Everyone has their own memories of Tom. Some wonderful and true things were said of him at his funeral – how much he loved BYU, what a great cook he was, what a great sense of humor he had, how quietly he went about doing what needed to be done and helping where help was needed. What I want to remember was how well he took care of me and of our family. He worked diligently to make a living. Even when we were unemployed, Tom worked at whatever he could find in order to make sure our physical needs were taken care of. Tom was my partner in parenting. We had our own styles of parenting, but we backed each other up and we relied on each other for the things that we weren’t so good at. I loved to watch Tom in action with our children because his love for them was so obvious to see. He was the “fun” parent who would buy treats in the grocery store or say, “let’s go to the movies”. And he often did this when we had been struggling with a child and we needed to lighten things up and move forward from hurt feelings. That was such an important part of what he did as a parent and one I will be hard pressed to duplicate.
Finally, I will remember, and miss greatly, his hugs and encouragement, his occasional forays into the truly romantic (it wasn’t his default mode!), his reassurances when I was struggling. I know that I’m not always easy to live with (the Cottle temper isn’t famous for nothing!) but Tom managed to see past my faults and appreciate me for who I was and he did that more easily than I have ever managed to do.

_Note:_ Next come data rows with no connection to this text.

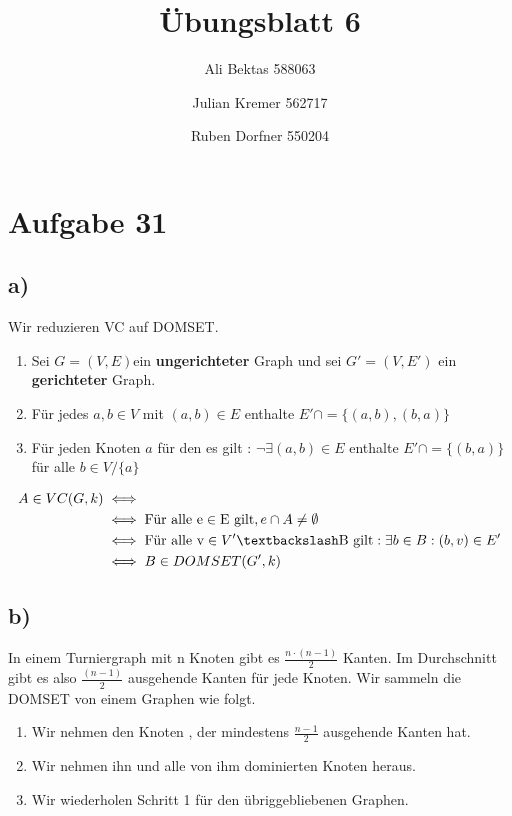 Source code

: \documentclass{article}
\title{Übungsblatt 6}
\author{Ali Bektas 588063 \and Julian Kremer 562717 \and Ruben Dorfner 550204}
\begin{document}
	\maketitle
	
	\section*{Aufgabe 31}
		\subsection*{a)}
			Wir reduzieren VC auf DOMSET.
			\begin{enumerate}
				\item Sei $G=(V,E)$ein \textbf{ungerichteter} Graph und sei $G'=(V,E')$ ein \textbf{gerichteter} Graph.
				\item Für jedes $a,b \in V$ mit $(a,b)\in E$ enthalte $E' \cap = \{(a,b),(b,a)\}$
				\item Für jeden Knoten $a$ für den es gilt : $\neg\exists (a,b)\in E$ enthalte $E' \cap = \{(b,a)\}$ für alle $b \in V/\{a\}$
			\end{enumerate}

			\begin{align*}
				A \in VC(G , k) &\iff \\
					&\iff \text{Für alle e} \in \text{E gilt} , e \cap A \neq \emptyset \\
					&\iff \text{Für alle v} \in V'\textbackslash \text{B gilt} : \exists b \in B : (b,v) \in E'\\
					&\iff B \in DOMSET(G' , k) \\
			\end{align*}

		\subsection*{b)}
			In einem Turniergraph mit n Knoten gibt es $ \frac{n\cdot(n-1)}{2}$ Kanten. Im Durchschnitt gibt es also $ \frac{(n-1)}{2}$ ausgehende Kanten für jede Knoten. Wir sammeln die DOMSET von einem Graphen wie folgt. 

			\begin{enumerate}
				\item Wir nehmen den Knoten , der mindestens $\frac{n-1}{2}$ ausgehende Kanten hat.
				\item Wir nehmen ihn und alle von ihm dominierten Knoten heraus.
				\item Wir wiederholen Schritt 1 für den übriggebliebenen Graphen. 
			\end{enumerate}
\end{document}
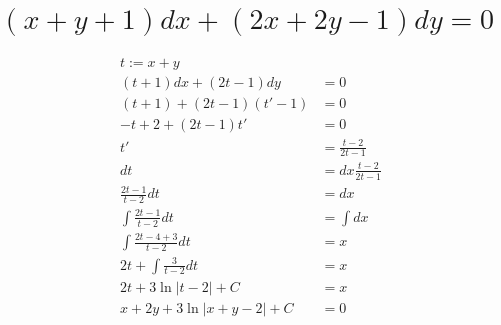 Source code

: 
\section{$(x+y+1)dx+(2x+2y-1)dy=0$}

\begin{align*}
    t := x + y                                                 \\
    (t + 1)dx + (2t - 1)dy          & = 0                      \\
    (t + 1) + (2t - 1)(t' - 1)      & = 0                      \\
    -t + 2 + (2t - 1)t'             & = 0                      \\
    t'                              & = \frac{t - 2}{2t - 1}   \\
    dt                              & = dx\frac{t - 2}{2t - 1} \\
    \frac{2t - 1}{t - 2}dt          & = dx                     \\
    \int \frac{2t - 1}{t - 2}dt     & = \int dx                \\
    \int \frac{2t - 4 + 3}{t - 2}dt & = x                      \\
    2t + \int \frac{3}{t - 2}dt     & = x                      \\
    2t + 3\ln|t - 2| + C            & = x                      \\
    x + 2y + 3\ln|x + y - 2| + C    & = 0                      \\
\end{align*}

A couple of things I’m grateful for. One, that I learned early to let go of things that don’t matter (like Tom’s messy cooking style or his pacing in front of the t.v.). I don’t have terrible memories of nagging him (because I didn’t). While I miss him like crazy and will always wish he didn’t have to go, I don’t have any real regrets about our relationship and that is such a blessing. Two, that we were not only married but sealed together forever. Tom is gone from the earth – but some day we will be reunited and we won’t be separated again. I know that as much as he is able, he will be working for us from the other side of the veil that separates us from those who have passed on. Our partnership hasn’t ended. He still loves and cares for us and I haven’t lost that, even if I have lost the physical companionship I so miss. I love you so, Tom.